◆ What to work on ◆
Your job is to report every line of the entries that has "grados".
--- START ---
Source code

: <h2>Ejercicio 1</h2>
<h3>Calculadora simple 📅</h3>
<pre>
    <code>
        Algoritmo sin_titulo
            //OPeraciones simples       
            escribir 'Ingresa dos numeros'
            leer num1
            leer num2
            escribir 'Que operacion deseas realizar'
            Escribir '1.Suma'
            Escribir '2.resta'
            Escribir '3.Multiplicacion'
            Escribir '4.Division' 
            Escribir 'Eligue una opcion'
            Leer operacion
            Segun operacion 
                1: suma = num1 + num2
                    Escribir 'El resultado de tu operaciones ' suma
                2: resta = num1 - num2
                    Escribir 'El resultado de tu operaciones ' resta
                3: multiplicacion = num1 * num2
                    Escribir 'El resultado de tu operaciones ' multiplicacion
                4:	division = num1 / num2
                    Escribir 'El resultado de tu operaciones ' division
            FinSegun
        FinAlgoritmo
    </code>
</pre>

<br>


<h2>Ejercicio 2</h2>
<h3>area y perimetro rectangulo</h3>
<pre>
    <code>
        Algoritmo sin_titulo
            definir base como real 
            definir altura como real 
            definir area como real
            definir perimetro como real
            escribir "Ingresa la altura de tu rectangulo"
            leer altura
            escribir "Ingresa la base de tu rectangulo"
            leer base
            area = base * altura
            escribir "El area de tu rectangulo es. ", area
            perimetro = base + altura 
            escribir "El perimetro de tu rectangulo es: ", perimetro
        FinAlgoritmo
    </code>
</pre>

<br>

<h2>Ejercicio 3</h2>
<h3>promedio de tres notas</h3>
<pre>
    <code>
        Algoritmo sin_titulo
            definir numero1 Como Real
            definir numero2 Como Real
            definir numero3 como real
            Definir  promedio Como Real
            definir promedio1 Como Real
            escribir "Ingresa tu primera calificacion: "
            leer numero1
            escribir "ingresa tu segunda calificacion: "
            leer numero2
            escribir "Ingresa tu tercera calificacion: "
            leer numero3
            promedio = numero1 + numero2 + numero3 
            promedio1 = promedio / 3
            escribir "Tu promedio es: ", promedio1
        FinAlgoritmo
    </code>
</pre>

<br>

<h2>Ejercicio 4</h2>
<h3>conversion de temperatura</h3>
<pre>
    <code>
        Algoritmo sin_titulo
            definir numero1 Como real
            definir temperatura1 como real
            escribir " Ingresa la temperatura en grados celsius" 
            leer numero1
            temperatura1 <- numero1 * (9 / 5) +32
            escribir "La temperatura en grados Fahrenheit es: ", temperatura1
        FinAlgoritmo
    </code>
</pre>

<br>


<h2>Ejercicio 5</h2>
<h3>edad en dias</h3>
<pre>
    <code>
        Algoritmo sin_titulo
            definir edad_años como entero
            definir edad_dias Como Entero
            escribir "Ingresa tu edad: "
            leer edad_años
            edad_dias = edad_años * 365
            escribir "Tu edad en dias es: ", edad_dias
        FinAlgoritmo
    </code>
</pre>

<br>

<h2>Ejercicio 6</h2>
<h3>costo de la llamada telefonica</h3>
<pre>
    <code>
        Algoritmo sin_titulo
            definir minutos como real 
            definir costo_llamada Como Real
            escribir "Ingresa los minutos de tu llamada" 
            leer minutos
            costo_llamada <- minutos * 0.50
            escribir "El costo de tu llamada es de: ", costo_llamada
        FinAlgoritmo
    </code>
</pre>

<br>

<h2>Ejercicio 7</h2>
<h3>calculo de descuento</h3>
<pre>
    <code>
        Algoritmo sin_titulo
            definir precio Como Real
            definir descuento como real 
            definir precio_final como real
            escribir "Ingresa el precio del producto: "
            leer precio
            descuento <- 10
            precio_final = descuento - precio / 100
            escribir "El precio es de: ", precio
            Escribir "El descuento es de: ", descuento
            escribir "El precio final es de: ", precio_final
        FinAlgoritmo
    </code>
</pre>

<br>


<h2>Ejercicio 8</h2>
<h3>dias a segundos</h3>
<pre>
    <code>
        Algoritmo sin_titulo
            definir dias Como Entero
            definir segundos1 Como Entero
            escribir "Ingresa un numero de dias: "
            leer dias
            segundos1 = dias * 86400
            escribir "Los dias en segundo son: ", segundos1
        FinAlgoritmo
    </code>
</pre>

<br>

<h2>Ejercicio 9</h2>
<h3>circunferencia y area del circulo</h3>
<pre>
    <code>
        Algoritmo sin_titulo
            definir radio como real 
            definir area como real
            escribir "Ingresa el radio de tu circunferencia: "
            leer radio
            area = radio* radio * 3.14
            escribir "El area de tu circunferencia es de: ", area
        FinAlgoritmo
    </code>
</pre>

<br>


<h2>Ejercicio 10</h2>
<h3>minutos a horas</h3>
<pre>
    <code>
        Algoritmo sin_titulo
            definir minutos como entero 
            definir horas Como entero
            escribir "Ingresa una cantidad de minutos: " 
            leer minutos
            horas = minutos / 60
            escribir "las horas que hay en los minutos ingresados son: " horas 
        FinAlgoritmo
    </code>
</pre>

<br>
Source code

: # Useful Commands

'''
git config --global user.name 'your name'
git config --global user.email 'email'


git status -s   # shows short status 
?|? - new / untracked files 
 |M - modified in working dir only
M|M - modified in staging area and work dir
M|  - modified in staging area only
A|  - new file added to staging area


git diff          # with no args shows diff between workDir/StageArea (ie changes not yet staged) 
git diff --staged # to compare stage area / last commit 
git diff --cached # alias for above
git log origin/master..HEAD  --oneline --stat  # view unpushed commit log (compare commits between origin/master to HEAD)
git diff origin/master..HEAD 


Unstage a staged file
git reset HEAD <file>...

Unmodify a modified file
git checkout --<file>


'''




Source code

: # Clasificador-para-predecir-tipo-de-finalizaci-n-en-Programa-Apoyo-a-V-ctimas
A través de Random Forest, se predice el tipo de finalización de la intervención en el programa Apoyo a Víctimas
--- END ---
◆ Solved problem ◆
            escribir " Ingresa la temperatura en grados celsius" 
            escribir "La temperatura en grados Fahrenheit es: ", temperatura1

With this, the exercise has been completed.